Karl was on his knees in front of his wife, looking up into her thick-rimmed glasses. They hung yoke-like across Emma's humped nose, forcing her to look out upon the world.
"There's something we need to talk about," he said, his voice starting to shake. Emma rocked up on her bowed legs, jowls quivering nervously like those of a rabbit.
"Mymymy notebook, where's my notebook?" she squawked, her chin disappearing into the folds in her throat.
"Just . . . forget the notebook for once," said Karl, leading her back to the planter.
"Emma, we can't do this," he said wiping his eyes. "There's no more healthcare and I lost my job three months ago on account of all the sick time I had to take for you. Do you remember that?" he asked, grabbing her hands. "I found this really nice place to take care of you, but we ain't gonna make it there on account of the car and . . . it costs money, Emma, real money."
"You're doing good," she whispered, with a wide grin breaking out across her face. "Keep it up."
"I need you to focus, Emma; can you do that?"
He looked into the folds of skin around her eyes. Underneath, he thought, they were still beautiful.
"This is all on me," he said. "I never appreciated you for what you were when you were here and now that you're not, I don't know what to do."
"I am here, Karl," she said, brushing his cheek. "All the answers are in my notebook, see. Everything will be okay."
"I wish I could've learned to love you better Emma," he said, taking an envelope from his jacket. "You at least deserved that."

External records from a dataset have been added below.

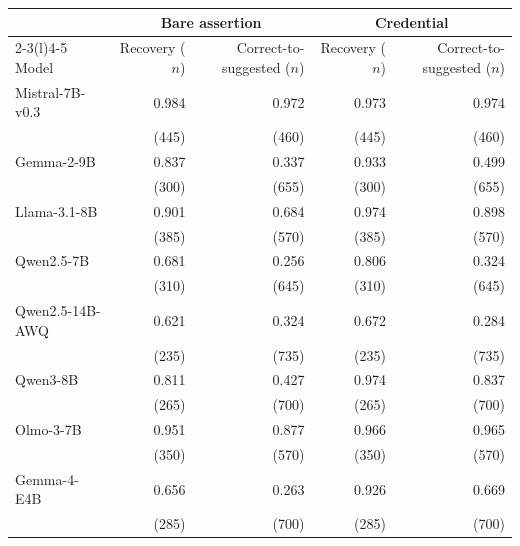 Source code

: \begin{tabular}{lrrrr}
\toprule
& \multicolumn{2}{c}{Bare assertion} & \multicolumn{2}{c}{Credential} \\ \cmidrule(lr){2-3}\cmidrule(l){4-5} Model & Recovery ($n$) & Correct-to-suggested ($n$) & Recovery ($n$) & Correct-to-suggested ($n$) \\
\midrule
Mistral-7B-v0.3 & 0.984 & 0.972 & 0.973 & 0.974 \\
 & (445) & (460) & (445) & (460) \\[2pt]
Gemma-2-9B & 0.837 & 0.337 & 0.933 & 0.499 \\
 & (300) & (655) & (300) & (655) \\[2pt]
Llama-3.1-8B & 0.901 & 0.684 & 0.974 & 0.898 \\
 & (385) & (570) & (385) & (570) \\[2pt]
Qwen2.5-7B & 0.681 & 0.256 & 0.806 & 0.324 \\
 & (310) & (645) & (310) & (645) \\[2pt]
Qwen2.5-14B-AWQ & 0.621 & 0.324 & 0.672 & 0.284 \\
 & (235) & (735) & (235) & (735) \\[2pt]
Qwen3-8B & 0.811 & 0.427 & 0.974 & 0.837 \\
 & (265) & (700) & (265) & (700) \\[2pt]
Olmo-3-7B & 0.951 & 0.877 & 0.966 & 0.965 \\
 & (350) & (570) & (350) & (570) \\[2pt]
Gemma-4-E4B & 0.656 & 0.263 & 0.926 & 0.669 \\
 & (285) & (700) & (285) & (700) \\
\bottomrule
\end{tabular}
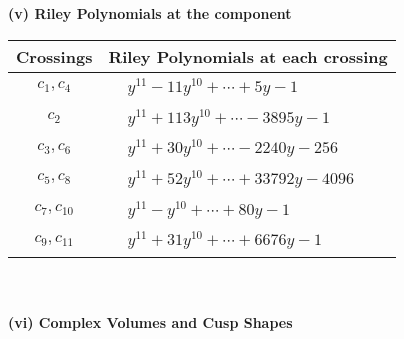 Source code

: \documentclass[1p]{elsarticle_modified}
\theoremstyle{definition}
\begin{document}
\newpage\renewcommand{\arraystretch}{1}
\flushleft \textbf{(v) Riley Polynomials at the component}\newline \\
\begin{tabular}{m{50pt}|m{274pt}}
Crossings & \hspace{64pt}Riley Polynomials at each crossing \\
\hline $$\begin{aligned}c_{1},c_{4}\end{aligned}$$&$\begin{aligned}
&y^{11}-11 y^{10}+\cdots+5 y-1
\end{aligned}$\\
\hline $$\begin{aligned}c_{2}\end{aligned}$$&$\begin{aligned}
&y^{11}+113 y^{10}+\cdots-3895 y-1
\end{aligned}$\\
\hline $$\begin{aligned}c_{3},c_{6}\end{aligned}$$&$\begin{aligned}
&y^{11}+30 y^{10}+\cdots-2240 y-256
\end{aligned}$\\
\hline $$\begin{aligned}c_{5},c_{8}\end{aligned}$$&$\begin{aligned}
&y^{11}+52 y^{10}+\cdots+33792 y-4096
\end{aligned}$\\
\hline $$\begin{aligned}c_{7},c_{10}\end{aligned}$$&$\begin{aligned}
&y^{11}- y^{10}+\cdots+80 y-1
\end{aligned}$\\
\hline $$\begin{aligned}c_{9},c_{11}\end{aligned}$$&$\begin{aligned}
&y^{11}+31 y^{10}+\cdots+6676 y-1
\end{aligned}$\\
\hline
\end{tabular}\\~\\
\newpage\flushleft \textbf{(vi) Complex Volumes and Cusp Shapes}
\end{document}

He tore off the heading "Dear Administrator" from a note he had scripted before they left and read it over once more to make sure it still made sense. "My name is Emma, although sometimes Agnes works too, I have no family or home. Please find a place for me to live as I am well behaved, kind-hearted and enjoy games. I soil myself at times but clean up nicely. Have mercy on my soul."
He put all the cash they had with the letter in the envelope and pinned it to her coat. "There, you look fine," he said, "a winner if I ever saw one."
Karl gently kissed her forehead and slipped into the darkness as he yelled back that he was sending someone for her. How to look surprised after all this drama, she thought. Emma waited for his return until she heard the foghorn blasts and the crowd's roar.
"Goddamnit," she said shuffling toward the lights. "I'm not gonna miss everything sitting outside."
Hurriedly, she made her way into the rink through the unattended turnstiles. She scoured the seats for that Dan Decker, but he was nowhere to be seen. The Zamboni's elliptical orbits over the ice had a calming effect on her. She loved how the spinning lights on the hood queued to the organ music and pictures on the hanging scoreboard: 1-1 after the second period.
Emma stood by the player's entrance and stared though the thick Plexiglas at the microphone stand at center ice. It would be just like Karl to bet she wouldn't go out there. If she did, Decker would have to come out of hiding. Emma waddled onto the ice. The crowd started to whistle and rhythmically clap as her baby blue slippers slid like bald tires toward their destination.
Everything was so bright and light it whitewashed her brain. Each hoot and holler brought her closer to the mic until she stood breathing into it as heavily as a Saint Bernard. Behind her, she could see Decker's security team gathering at the gate. After a lifetime of waiting, Emma had so much she wanted to share with the world.
She took a deep breath, and suddenly remembering the most beautiful song she ever heard, let it fly.